The Cruciform Life: Cruciform Body

5. Cruciform Life_BODY Banner.jpg

Preparation for Worship

What does it mean for us to live out the cruciform identity in our physical bodies? This is the question we are looking at this week.

The church at Corinth had adopted a dangerous view of the relationship between the body and the spirit. They emphasized the spiritual as more important than the material or physical. As a result, they believed sins committed in the body did not really matter. This eventually led to the Corinthians theologically justifying the rampant indulgence of bodily pleasure whether it be greed, lust or drunkenness. 

In East of Eden, John Steinbeck wrote “What freedom men and women could have, were they not constantly tricked and trapped and enslaved and tortured by their sexuality! The only drawback in that freedom is that without it one would not be a human. One would be a monster.” The Apostle Paul would agree with Steinbeck. One of the chief challenges to living rightly in our bodies, is how do we honor God as sexual beings? None of us can escape this most human of realities - from the time we are born, to the time we die - we are sexual beings. That is why in this week’s passage, and in following chapters, as Paul fleshes out how to honor God with our bodies, he focuses primarily on the question of sexual immorality. 

Paul argues for something pretty radical in these verses. First, he reminds us that the cruciform identity precedes the cruciform ethic. We are not those who are defined by enslavement to bodily desire. We are those who were washed, justified and sanctified in Jesus Christ. We are those who will inherit the Kingdom of God (1 Cor. 6:9-11). Second, he argues that the material existence is just as important as the spiritual existence. What we do with in our bodies as sexual beings has tremendous impact on our whole selves. Third, he calls us to the fundamental truth that our physical bodies belong first to God. For these reasons, as followers of Christ, we have a cruciform calling to honor God with our bodies as sexual beings.


Our weekly worship guide can be found here.

1 Corinthians 6:9-20

9 Or do you not know that wrongdoers will not inherit the kingdom of God? Do not be deceived: Neither the sexually immoral nor idolaters nor adulterers nor men who have sex with men 10 nor thieves nor the greedy nor drunkards nor slanderers nor swindlers will inherit the kingdom of God. 11 And that is what some of you were. But you were washed, you were sanctified, you were justified in the name of the Lord Jesus Christ and by the Spirit of our God.

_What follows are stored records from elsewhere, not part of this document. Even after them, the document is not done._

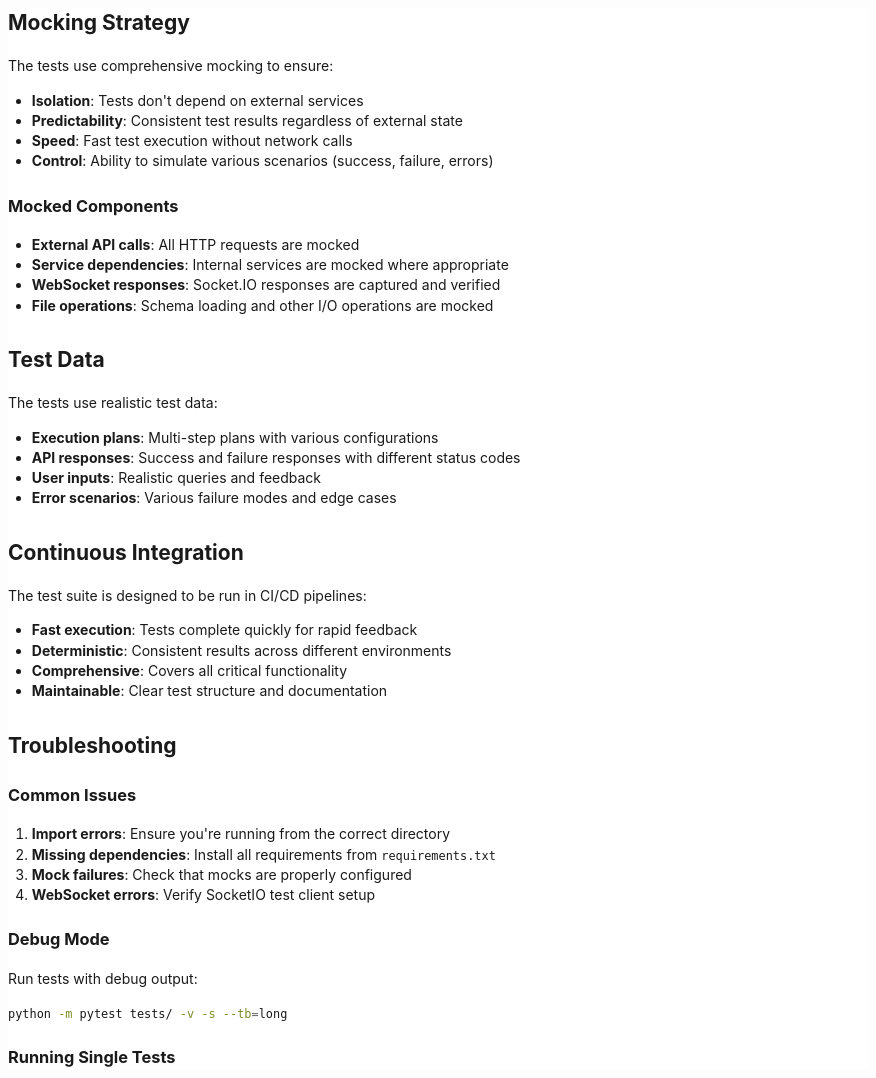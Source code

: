 ## Mocking Strategy

The tests use comprehensive mocking to ensure:

- **Isolation**: Tests don't depend on external services
- **Predictability**: Consistent test results regardless of external state
- **Speed**: Fast test execution without network calls
- **Control**: Ability to simulate various scenarios (success, failure, errors)

### Mocked Components

- **External API calls**: All HTTP requests are mocked
- **Service dependencies**: Internal services are mocked where appropriate
- **WebSocket responses**: Socket.IO responses are captured and verified
- **File operations**: Schema loading and other I/O operations are mocked

## Test Data

The tests use realistic test data:

- **Execution plans**: Multi-step plans with various configurations
- **API responses**: Success and failure responses with different status codes
- **User inputs**: Realistic queries and feedback
- **Error scenarios**: Various failure modes and edge cases

## Continuous Integration

The test suite is designed to be run in CI/CD pipelines:

- **Fast execution**: Tests complete quickly for rapid feedback
- **Deterministic**: Consistent results across different environments
- **Comprehensive**: Covers all critical functionality
- **Maintainable**: Clear test structure and documentation

## Troubleshooting

### Common Issues

1. **Import errors**: Ensure you're running from the correct directory
2. **Missing dependencies**: Install all requirements from `requirements.txt`
3. **Mock failures**: Check that mocks are properly configured
4. **WebSocket errors**: Verify SocketIO test client setup

### Debug Mode

Run tests with debug output:

```bash
python -m pytest tests/ -v -s --tb=long
```

### Running Single Tests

12 “I have the right to do anything,” you say—but not everything is beneficial. “I have the right to do anything”—but I will not be mastered by anything. 13 You say, “Food for the stomach and the stomach for food, and God will destroy them both.” The body, however, is not meant for sexual immorality but for the Lord, and the Lord for the body. 14 By his power God raised the Lord from the dead, and he will raise us also. 15 Do you not know that your bodies are members of Christ himself? Shall I then take the members of Christ and unite them with a prostitute? Never! 16 Do you not know that he who unites himself with a prostitute is one with her in body? For it is said, “The two will become one flesh.” 17 But whoever is united with the Lord is one with him in spirit.

18 Flee from sexual immorality. All other sins a person commits are outside the body, but whoever sins sexually, sins against their own body. 19 Do you not know that your bodies are temples of the Holy Spirit, who is in you, whom you have received from God? You are not your own; 20 you were bought at a price. Therefore honor God with your bodies.